Glassville, New Brunswick A Pioneer Community
A Pioneer Community

Glassville Historical Society Meeting c. 1979


THE OBSERVER, Hartland, N.B.

Glassville Historical Society

A meeting of the Glassville Branch of the Carleton County Historical Society was held at the home of Mr. and Mrs. William Martinson. Those present besides members from Glassville were Mrs. Gerald McIntosh and Mrs. James Lockhart, Bristol, Mr. and Mrs. Fraser McIntosh, Bath, and Mr. and Mrs. Edward Martin, Bath.
The meeting, chaired by Jack Laing opened by observing a minute’s silence in honor of James Miller, a past president, and a respected member of the community.

The guest speaker, Mrs. Gerald McIntosh gave a very interesting history of the community of Kenneth which at one time was well populated. Settlers from Scotland and England were enticed to the new land by the promise of owning their own property. Names of some of the early settlers were: Elliott, Gregory, Young, McDonald, McIntosh, Martin, Gray and Lee. Life was hard as the land was not only hilly, but rocky, but these pioneer settlers soon established homes for themselves.

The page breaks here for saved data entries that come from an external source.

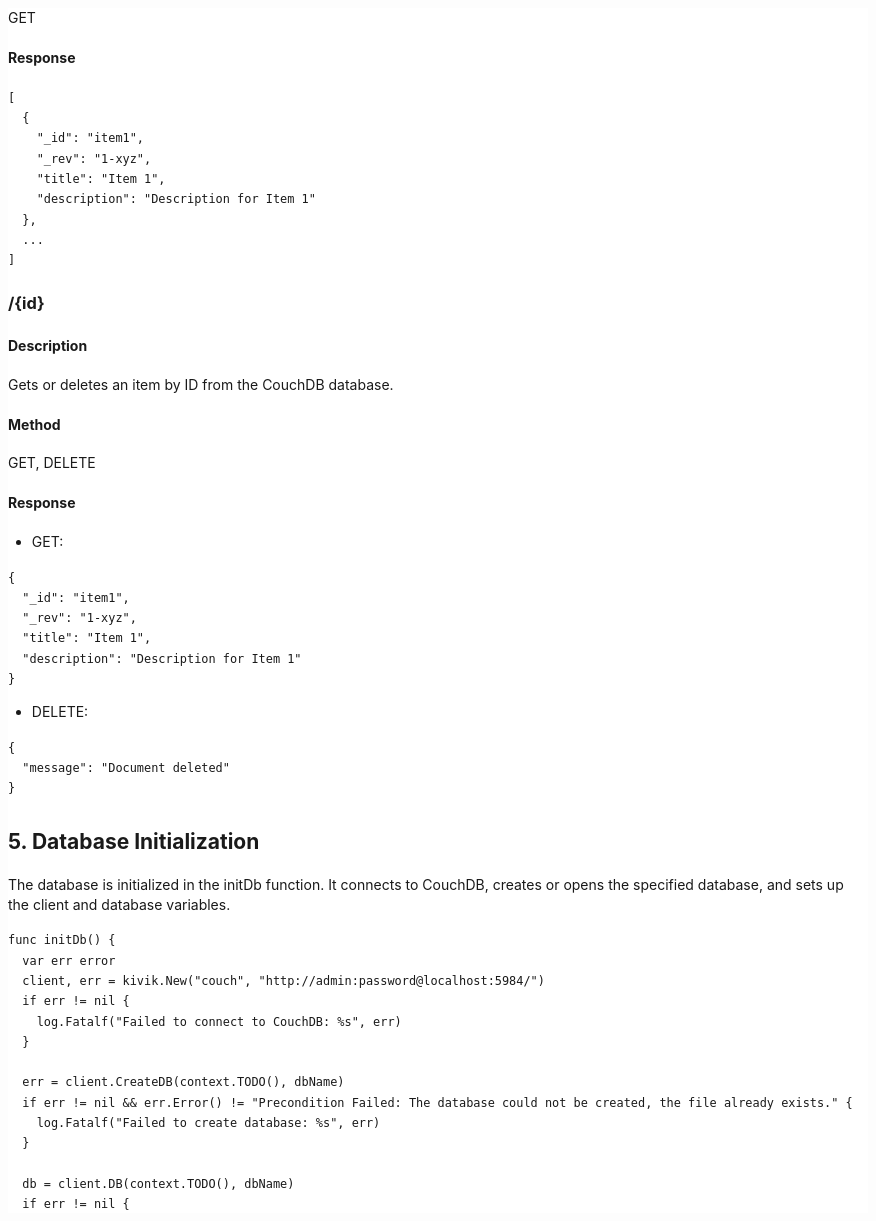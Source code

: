 GET

#### Response

```
[
  {
    "_id": "item1",
    "_rev": "1-xyz",
    "title": "Item 1",
    "description": "Description for Item 1"
  },
  ...
]
```

### /{id}

#### Description

Gets or deletes an item by ID from the CouchDB database.

#### Method

GET, DELETE

#### Response

- GET:

```
{
  "_id": "item1",
  "_rev": "1-xyz",
  "title": "Item 1",
  "description": "Description for Item 1"
}
```

- DELETE:

```
{
  "message": "Document deleted"
}
```

## 5. Database Initialization

The database is initialized in the initDb function. It connects to CouchDB, creates or opens the specified database, and sets up the client and database variables.

```
func initDb() {
  var err error
  client, err = kivik.New("couch", "http://admin:password@localhost:5984/")
  if err != nil {
    log.Fatalf("Failed to connect to CouchDB: %s", err)
  }

  err = client.CreateDB(context.TODO(), dbName)
  if err != nil && err.Error() != "Precondition Failed: The database could not be created, the file already exists." {
    log.Fatalf("Failed to create database: %s", err)
  }

  db = client.DB(context.TODO(), dbName)
  if err != nil {
```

Mrs. McIntosh mentioned briefly the settlement of Glassville by Scottish Presbyterians, Johnville by Irish immigrants, Knowlesville by people from Yarmouth, N.S. who left the sea to take up farming; Beaufort by a group of Anglicans led by a man named Beaufort Mills of Saint John following the Saint John fire, and Ketchum Ridge by immigrants from the United States.

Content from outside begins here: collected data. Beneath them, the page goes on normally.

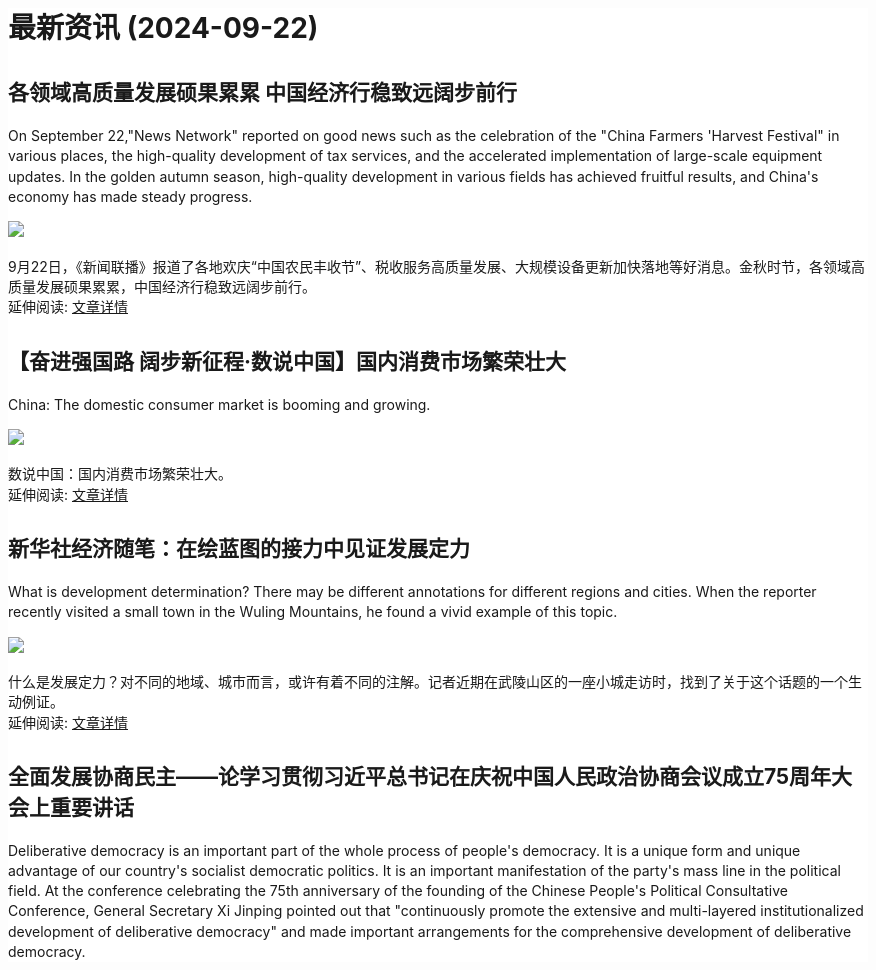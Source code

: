 # 最新资讯 (2024-09-22) 
## 各领域高质量发展硕果累累 中国经济行稳致远阔步前行   
On September 22,"News Network" reported on good news such as the celebration of the "China Farmers 'Harvest Festival" in various places, the high-quality development of tax services, and the accelerated implementation of large-scale equipment updates. In the golden autumn season, high-quality development in various fields has achieved fruitful results, and China's economy has made steady progress.   

<img src="https://p3.img.cctvpic.com/photoworkspace/2024/09/22/2024092220395299124.jpg" />   

9月22日，《新闻联播》报道了各地欢庆“中国农民丰收节”、税收服务高质量发展、大规模设备更新加快落地等好消息。金秋时节，各领域高质量发展硕果累累，中国经济行稳致远阔步前行。   
延伸阅读: [文章详情](https://news.cctv.com/2024/09/22/ARTIX9BISlF3uvhi6tL96Sob240922.shtml)   

<qrcode title="各领域高质量发展硕果累累 中国经济行稳致远阔步前行" image="https://p3.img.cctvpic.com/photoworkspace/2024/09/22/2024092220395299124.jpg" />   

## 【奋进强国路 阔步新征程·数说中国】国内消费市场繁荣壮大   
China: The domestic consumer market is booming and growing.   

<img src="https://p4.img.cctvpic.com/photoworkspace/2024/09/22/2024092220563077079.jpg" />   

数说中国：国内消费市场繁荣壮大。   
延伸阅读: [文章详情](https://news.cctv.com/2024/09/22/ARTI2yU0AtX3tw73jZGiCvsY240922.shtml)   

<qrcode title="【奋进强国路 阔步新征程·数说中国】国内消费市场繁荣壮大" image="https://p4.img.cctvpic.com/photoworkspace/2024/09/22/2024092220563077079.jpg" />   

## 新华社经济随笔：在绘蓝图的接力中见证发展定力   
What is development determination? There may be different annotations for different regions and cities. When the reporter recently visited a small town in the Wuling Mountains, he found a vivid example of this topic.   

<img src="https://p3.img.cctvpic.com/photoworkspace/2024/09/22/2024092220542521236.jpg" />   

什么是发展定力？对不同的地域、城市而言，或许有着不同的注解。记者近期在武陵山区的一座小城走访时，找到了关于这个话题的一个生动例证。   
延伸阅读: [文章详情](https://news.cctv.com/2024/09/22/ARTIuI6632H3a6E9fC7wo77m240922.shtml)   

<qrcode title="新华社经济随笔：在绘蓝图的接力中见证发展定力" image="https://p3.img.cctvpic.com/photoworkspace/2024/09/22/2024092220542521236.jpg" />   

## 全面发展协商民主——论学习贯彻习近平总书记在庆祝中国人民政治协商会议成立75周年大会上重要讲话   
Deliberative democracy is an important part of the whole process of people's democracy. It is a unique form and unique advantage of our country's socialist democratic politics. It is an important manifestation of the party's mass line in the political field. At the conference celebrating the 75th anniversary of the founding of the Chinese People's Political Consultative Conference, General Secretary Xi Jinping pointed out that "continuously promote the extensive and multi-layered institutionalized development of deliberative democracy" and made important arrangements for the comprehensive development of deliberative democracy.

To add more interest to her history of Kenneth, Mrs. McIntosh displayed school registers covering the period from 1914 to 1926, a school minute book and several diaries writes by Kenneth McIntosh who came to the community, then known as Rutherglen, in 1882. who raised a family of twelve children. was a leader in community affairs, and a staunch member of the church, first in Glassville and later services were held in the school in Kenneth. The diaries told of produce being sold in Glassville and Bath. For the short period of time that the cheese factory was in operation in Glassville, the milk was gathered by Roderick Lee by 6 a.m. Milking was done by the women of the family in time for this early collection These early settlers were indeed hardy and their descendants are justly proud of their ancestry.

The annual meeting of the Carleton County Historical Society will be held in Woodstock on January 26th at which time the guest speaker will be Michael Hatfield of Hartland, who is presently teaching at St. Mary’s University, Halifax.

Plans were discussed for the next meeting. A delicious lunch was served by the hostess.